Boko Haram and IMN have many similarities, especially in their origins and ideology. Both groups are the manifestations of decades-long schisms within Islam in Nigeria, in terms of doctrinal interpretations and legitimacy, rules and values. These schisms are often manifested in the form of theological disagreements between Sunnis and Shias, and as a conflict between radical Salafists and the liberal Sufis, who are the dominant group among Muslim elites.16 Boko Haram – which translates to “Western education is a sin” – promotes a radical version of Islam, and considers it “haram” (forbidden) for Muslims to be involved in activities associated with Western culture, including political and social activities, and secular education.17 Since its reorganisation under Shekau in 2010, the sect has been radicalised and has become affiliated with terrorist groups such as AQIM. In 2014, the sect divorced itself from Al-Qaeda and formally pledged allegiance to the Islamic State (IS).18

poster
A poster displaying wanted Boko Haram suspects is seen on a street in Yenagoa, Nigeria (May 2016) (GALLO IMAGES/REUTERS/AKINTUNDE AKINLEYE)

Like Boko Haram, IMN is a religious movement with a unique blend of sectarian and Islamic agendas for the establishment of a Sharia state in Nigeria. But, unlike Boko Haram, which is a Sunni movement with Salafist doctrine, IMN is based on Shia theology and ideology. The group was founded in the 1980s by Sheikh Ibrahim El-Zakzaky, initially as a student activist association. It was later transformed into a mass movement that rejects Nigeria’s secular government and advocates for the implementation of Sharia law and the establishment of an Iranian-style Islamic state in Nigeria.

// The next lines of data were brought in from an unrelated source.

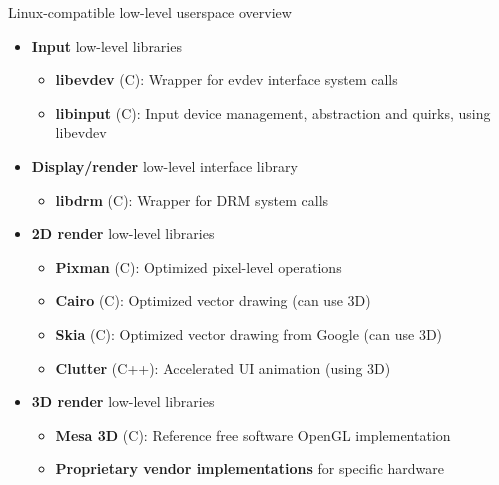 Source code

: \begin{frame}{Linux-compatible low-level userspace overview}
  \begin{itemize}
  \item \textbf{Input} low-level libraries
    \begin{itemize}
    \item \textbf{libevdev} (C): Wrapper for evdev interface system calls
    \item \textbf{libinput} (C): Input device management, abstraction and quirks, using libevdev
    \end{itemize}
  \item \textbf{Display/render} low-level interface library
    \begin{itemize}
    \item \textbf{libdrm} (C): Wrapper for DRM system calls
    \end{itemize}
  \item \textbf{2D render} low-level libraries
    \begin{itemize}
    \item \textbf{Pixman} (C): Optimized pixel-level operations
    \item \textbf{Cairo} (C): Optimized vector drawing (can use 3D)
    \item \textbf{Skia} (C): Optimized vector drawing from Google (can use 3D)
    \item \textbf{Clutter} (C++): Accelerated UI animation (using 3D)
    \end{itemize}
  \item \textbf{3D render} low-level libraries
    \begin{itemize}
    \item \textbf{Mesa 3D} (C): Reference free software OpenGL implementation
    \item \textbf{Proprietary vendor implementations} for specific hardware
    \end{itemize}
  \end{itemize}
\end{frame}

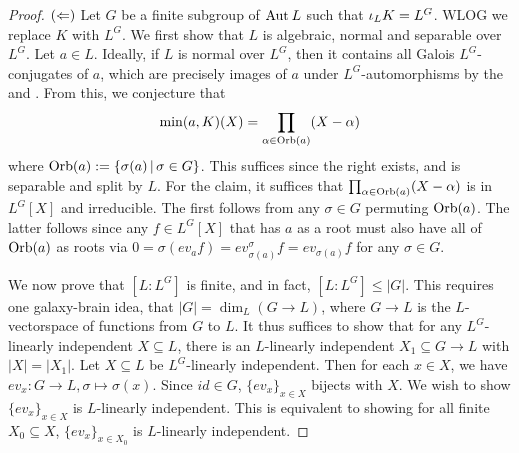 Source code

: \documentclass[main.tex]{subfiles}
\begin{document}
\begin{proof}
  $(\Leftarrow)$ Let $G$ be a finite subgroup of $\operatorname{Aut}_{}{L}$ such that 
  $\iota_L K = L^G$. 
  WLOG we replace $K$ with $L^G$. 
  We first show that $L$ is algebraic, normal and separable over $L^G$. 
  Let $a \in L$. 
  Ideally, if $L$ is normal over $L^G$, then 
  it contains all Galois $L^G$-conjugates of $a$,
  which are precisely images of $a$ under $L^G$-automorphisms by
  the 
  and .
  From this, we conjecture that
  \[ \min(a,K)(X) = \prod_{\alpha \in \operatorname{Orb}(a)} (X - \alpha) \]
  where $\operatorname{Orb}(a) := \left\{\sigma(a) \,|\, \sigma \in G\right\}$.
  This suffices since the right exists, and is separable and split by $L$.
  For the claim, it suffices that $\prod_{\alpha \in \operatorname{Orb}(a)} (X - \alpha)$
  is in $L^G[X]$ and irreducible. 
  The first follows from any $\sigma \in G$ permuting $\operatorname{Orb}(a)$.
  The latter follows since any $f \in L^G[X]$ that 
  has $a$ as a root must also have all of $\operatorname{Orb}(a)$ as roots via
  $0 = \sigma(ev_a f) = ev_{\sigma(a)}^\sigma f = ev_{\sigma(a)} f$
  for any $\sigma \in G$.


  We now prove that $[L : L^G]$ is finite, and in fact, 
  $[L : L^G] \leq |G|$. 
  This requires one galaxy-brain idea,
  that $|G| = \dim_L (G \to L)$, 
  where $G \to L$ is the $L$-vectorspace of functions from $G$ to $L$. 
  It thus suffices to show that 
  for any $L^G$-linearly independent $X \subseteq L$, 
  there is an $L$-linearly independent $X_1 \subseteq G \to L$
  with $|X| = |X_1|$. 
  Let $X \subseteq L$ be $L^G$-linearly independent.
  Then for each $x \in X$, we have $ev_x : G \to L, \sigma \mapsto \sigma(x)$.
  Since $id \in G$, $\{ev_x\}_{x \in X}$ bijects with $X$. 
  We wish to show $\{ev_x\}_{x \in X}$ is $L$-linearly independent. 
  This is equivalent to showing for all finite $X_0 \subseteq X$,
  $\{ev_x\}_{x \in X_0}$ is $L$-linearly independent. 


\end{proof}
\end{document}
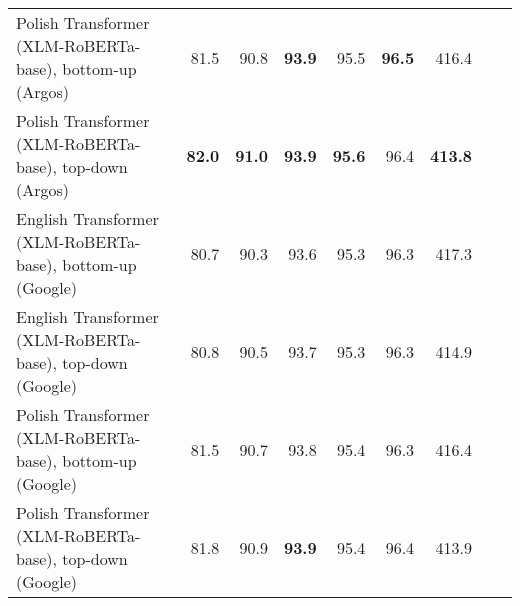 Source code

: \begin{table}[ht!]
{\begin{tabular}{lrrrrrrrr}
  Polish Transformer (XLM-RoBERTa-base), bottom-up (Argos) & 81.5 & 90.8 & \textbf{93.9} & 95.5 & \textbf{96.5} & 416.4 \\ 
  Polish Transformer (XLM-RoBERTa-base), top-down (Argos) & \textbf{82.0} & \textbf{91.0} & \textbf{93.9} & \textbf{95.6} & 96.4 & \textbf{413.8} \\ 
  English Transformer (XLM-RoBERTa-base), bottom-up (Google) & 80.7 & 90.3 & 93.6 & 95.3 & 96.3 & 417.3 \\ 
  English Transformer (XLM-RoBERTa-base), top-down (Google) & 80.8 & 90.5 & 93.7 & 95.3 & 96.3 & 414.9 \\ 
  Polish Transformer (XLM-RoBERTa-base), bottom-up (Google) & 81.5 & 90.7 & 93.8 & 95.4 & 96.3 & 416.4 \\ 
  Polish Transformer (XLM-RoBERTa-base), top-down (Google) & 81.8 & 90.9 & \textbf{93.9} & 95.4 & 96.4 & 413.9 \\ 
   \hline
\end{tabular}
}
\end{table}




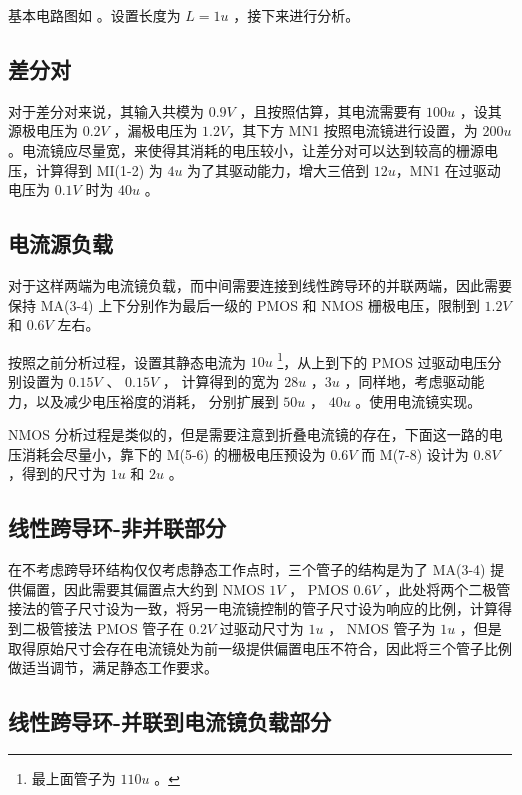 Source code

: \documentclass[lang=cn,11pt,a4paper,cite=authoryear]{elegantpaper}
\begin{document}
基本电路图如  。设置长度为 \(L = 1u\) ，接下来进行分析。




\subsection{差分对}

对于差分对来说，其输入共模为 \(0.9 V\) ，且按照估算，其电流需要有 \(100 u\) ，设其源极电压为 \(0.2 V\) ，漏极电压为 \(1.2V\)，其下方  MN1 按照电流镜进行设置，为 \(200 u\) 。电流镜应尽量宽，来使得其消耗的电压较小，让差分对可以达到较高的栅源电压，计算得到 MI(1-2) 为 \(4 u\) 为了其驱动能力，增大三倍到 \(12 u\)，MN1 在过驱动电压为 \(0.1 V\) 时为 \(40 u\) 。

\subsection{电流源负载} 

对于这样两端为电流镜负载，而中间需要连接到线性跨导环的并联两端，因此需要保持 MA(3-4) 上下分别作为最后一级的 PMOS 和 NMOS 栅极电压，限制到 \(1.2 V\) 和 \(0.6 V\) 左右。

按照之前分析过程，设置其静态电流为 \(10 u\) \footnote{最上面管子为 \(110 u\) 。}，从上到下的 PMOS 过驱动电压分别设置为 \(0.15 V\) 、 \(0.15 V\) ， 计算得到的宽为 \(28 u\) ，\(3 u\) ，同样地，考虑驱动能力，以及减少电压裕度的消耗， 分别扩展到 \(50 u\) ， \(40 u\) 。使用电流镜实现。

NMOS 分析过程是类似的，但是需要注意到折叠电流镜的存在，下面这一路的电压消耗会尽量小，靠下的 M(5-6) 的栅极电压预设为 \(0.6 V\) 而 M(7-8) 设计为 \(0.8 V\) ，得到的尺寸为 \(1 u\) 和 \(2 u\) 。

\subsection{线性跨导环-非并联部分} 

在不考虑跨导环结构仅仅考虑静态工作点时，三个管子的结构是为了 MA(3-4) 提供偏置，因此需要其偏置点大约到 NMOS \(1 V\) ， PMOS \(0.6 V\) ，此处将两个二极管接法的管子尺寸设为一致，将另一电流镜控制的管子尺寸设为响应的比例，计算得到二极管接法 PMOS 管子在 \(0.2 V\) 过驱动尺寸为 \(1 u\) ， NMOS 管子为 \(1 u\) ，但是取得原始尺寸会存在电流镜处为前一级提供偏置电压不符合，因此将三个管子比例做适当调节，满足静态工作要求。

\subsection{线性跨导环-并联到电流镜负载部分} 
\end{document}
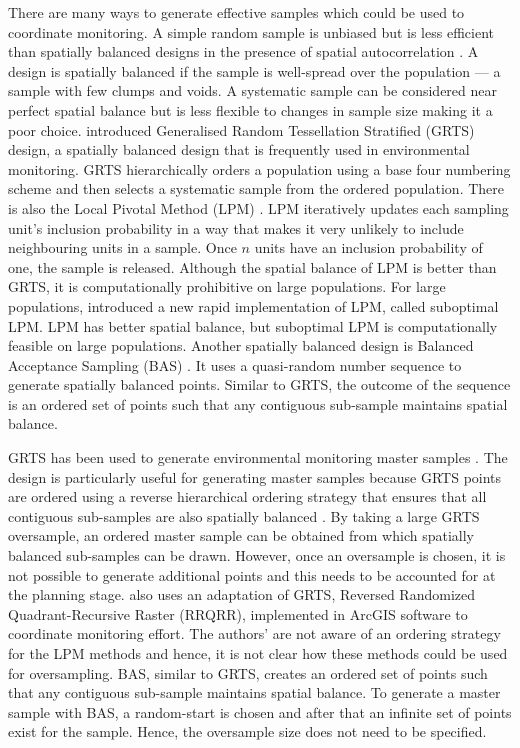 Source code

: \documentclass[titlepage]{article}
\begin{document}
There are many ways to generate effective samples which could be used to coordinate monitoring. A simple random sample is unbiased but is less efficient than spatially balanced designs in the presence of spatial autocorrelation \citep{cochran1946relative, Grafstrom2013}. A design is spatially balanced if the sample is well-spread over the population --- a sample with few clumps and voids. A systematic sample can be considered near perfect spatial balance but is less flexible to changes in sample size making it a poor choice. \citet{StevensOlsen2004} introduced Generalised Random Tessellation Stratified (GRTS) design, a spatially balanced design that is frequently used in environmental monitoring. GRTS hierarchically orders a population using a base four numbering scheme and then selects a systematic sample from the ordered population. There is also the Local Pivotal Method (LPM) \citep{Grafstrom2012}. LPM iteratively updates each sampling unit's inclusion probability in a way that makes it very unlikely to include neighbouring units in a sample. Once $n$ units have an inclusion probability of one, the sample is released. Although the spatial balance of LPM is better than GRTS, it is computationally prohibitive on large populations. For large populations, \citet{Grafstrom2014} introduced a new rapid implementation of LPM, called suboptimal LPM. LPM has better spatial balance, but suboptimal LPM is computationally feasible on large populations. Another spatially balanced design is Balanced Acceptance Sampling (BAS) \citep{Robertson2013}. It uses a quasi-random number sequence to generate spatially balanced points. Similar to GRTS, the outcome of the sequence is an ordered set of points such that any contiguous sub-sample maintains spatial balance.

GRTS has been used to generate environmental monitoring master samples \citep{LarsenOlsenStevens2008}. The design is particularly useful for generating master samples because GRTS points are ordered using a reverse hierarchical ordering strategy that ensures that all contiguous sub-samples are also spatially balanced \citep{StevensOlsen2004}. By taking a large GRTS oversample, an ordered master sample can be obtained from which spatially balanced sub-samples can be drawn. However, once an oversample is chosen, it is not possible to generate additional points and this needs to be accounted for at the planning stage. \citet{theobald2016} also uses an adaptation of GRTS, Reversed Randomized Quadrant-Recursive
Raster (RRQRR), implemented in ArcGIS software \citep{theobald2007} to coordinate monitoring effort. The authors' are not aware of an ordering strategy for the LPM methods and hence, it is not clear how these methods could be used for oversampling. BAS, similar to GRTS, creates an ordered set of points such that any contiguous sub-sample maintains spatial balance. To generate a master sample with BAS, a random-start is chosen and after that an infinite set of points exist for the sample. Hence, the oversample size does not need to be specified.
\end{document}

This group is a manifestation of the deep-seated sectarian differences between Shi’ites and Sunnis on questions of legitimacy over claims to a more authentic version of Islam. It is thus an ideological and doctrinal battle between people on both sides of the sectarian divide. But the doctrinal battle is often fought in the realm of open society, creating the impression of a confrontation between the sect and the Nigerian state. As a result of the high-handedness of state security forces, Shi’ites feel they are victimised and repressed by the state because they don’t belong to the mainstream political class, which is dominated by the Sunnis in northern Nigeria.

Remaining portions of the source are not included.